* _Aim of the task_:
Each record below is to be set down again precisely.

* _Source material_:
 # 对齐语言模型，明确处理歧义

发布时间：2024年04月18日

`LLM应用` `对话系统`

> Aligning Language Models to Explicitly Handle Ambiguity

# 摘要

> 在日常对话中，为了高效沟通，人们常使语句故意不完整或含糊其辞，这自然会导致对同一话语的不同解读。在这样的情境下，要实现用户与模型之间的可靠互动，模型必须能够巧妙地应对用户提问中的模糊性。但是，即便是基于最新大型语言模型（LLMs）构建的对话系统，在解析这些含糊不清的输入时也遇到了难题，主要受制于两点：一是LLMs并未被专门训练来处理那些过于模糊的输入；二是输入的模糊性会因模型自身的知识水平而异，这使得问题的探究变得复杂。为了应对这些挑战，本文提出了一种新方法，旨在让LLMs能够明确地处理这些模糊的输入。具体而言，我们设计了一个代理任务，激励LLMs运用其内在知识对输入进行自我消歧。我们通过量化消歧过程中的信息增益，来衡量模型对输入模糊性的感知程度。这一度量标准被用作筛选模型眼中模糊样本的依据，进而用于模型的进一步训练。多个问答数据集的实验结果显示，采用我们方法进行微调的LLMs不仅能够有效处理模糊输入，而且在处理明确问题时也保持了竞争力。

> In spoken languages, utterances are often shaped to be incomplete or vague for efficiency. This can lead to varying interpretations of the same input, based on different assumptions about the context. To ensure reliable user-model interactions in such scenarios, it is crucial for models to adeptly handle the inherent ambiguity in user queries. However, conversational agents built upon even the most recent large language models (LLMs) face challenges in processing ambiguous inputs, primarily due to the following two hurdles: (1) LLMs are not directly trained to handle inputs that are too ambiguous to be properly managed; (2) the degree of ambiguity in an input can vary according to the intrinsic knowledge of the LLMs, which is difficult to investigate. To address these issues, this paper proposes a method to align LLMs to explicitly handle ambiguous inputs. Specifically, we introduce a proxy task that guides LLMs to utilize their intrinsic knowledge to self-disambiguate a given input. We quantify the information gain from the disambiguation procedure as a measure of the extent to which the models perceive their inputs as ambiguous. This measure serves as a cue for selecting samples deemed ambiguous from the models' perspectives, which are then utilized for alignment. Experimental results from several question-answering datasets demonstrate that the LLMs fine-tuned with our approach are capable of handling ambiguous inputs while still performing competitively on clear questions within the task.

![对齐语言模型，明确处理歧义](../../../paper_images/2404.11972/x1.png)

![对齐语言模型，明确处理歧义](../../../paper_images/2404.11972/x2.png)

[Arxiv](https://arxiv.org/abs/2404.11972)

* _Task output_:
 # 对齐语言模型，明确处理歧义

发布时间：2024年04月18日

`LLM应用` `对话系统`

> Aligning Language Models to Explicitly Handle Ambiguity

# 摘要

> 在日常对话中，为了高效沟通，人们常使语句故意不完整或含糊其辞，这自然会导致对同一话语的不同解读。在这样的情境下，要实现用户与模型之间的可靠互动，模型必须能够巧妙地应对用户提问中的模糊性。但是，即便是基于最新大型语言模型（LLMs）构建的对话系统，在解析这些含糊不清的输入时也遇到了难题，主要受制于两点：一是LLMs并未被专门训练来处理那些过于模糊的输入；二是输入的模糊性会因模型自身的知识水平而异，这使得问题的探究变得复杂。为了应对这些挑战，本文提出了一种新方法，旨在让LLMs能够明确地处理这些模糊的输入。具体而言，我们设计了一个代理任务，激励LLMs运用其内在知识对输入进行自我消歧。我们通过量化消歧过程中的信息增益，来衡量模型对输入模糊性的感知程度。这一度量标准被用作筛选模型眼中模糊样本的依据，进而用于模型的进一步训练。多个问答数据集的实验结果显示，采用我们方法进行微调的LLMs不仅能够有效处理模糊输入，而且在处理明确问题时也保持了竞争力。

> In spoken languages, utterances are often shaped to be incomplete or vague for efficiency. This can lead to varying interpretations of the same input, based on different assumptions about the context. To ensure reliable user-model interactions in such scenarios, it is crucial for models to adeptly handle the inherent ambiguity in user queries. However, conversational agents built upon even the most recent large language models (LLMs) face challenges in processing ambiguous inputs, primarily due to the following two hurdles: (1) LLMs are not directly trained to handle inputs that are too ambiguous to be properly managed; (2) the degree of ambiguity in an input can vary according to the intrinsic knowledge of the LLMs, which is difficult to investigate. To address these issues, this paper proposes a method to align LLMs to explicitly handle ambiguous inputs. Specifically, we introduce a proxy task that guides LLMs to utilize their intrinsic knowledge to self-disambiguate a given input. We quantify the information gain from the disambiguation procedure as a measure of the extent to which the models perceive their inputs as ambiguous. This measure serves as a cue for selecting samples deemed ambiguous from the models' perspectives, which are then utilized for alignment. Experimental results from several question-answering datasets demonstrate that the LLMs fine-tuned with our approach are capable of handling ambiguous inputs while still performing competitively on clear questions within the task.

![对齐语言模型，明确处理歧义](../../../paper_images/2404.11972/x1.png)

![对齐语言模型，明确处理歧义](../../../paper_images/2404.11972/x2.png)

[Arxiv](https://arxiv.org/abs/2404.11972)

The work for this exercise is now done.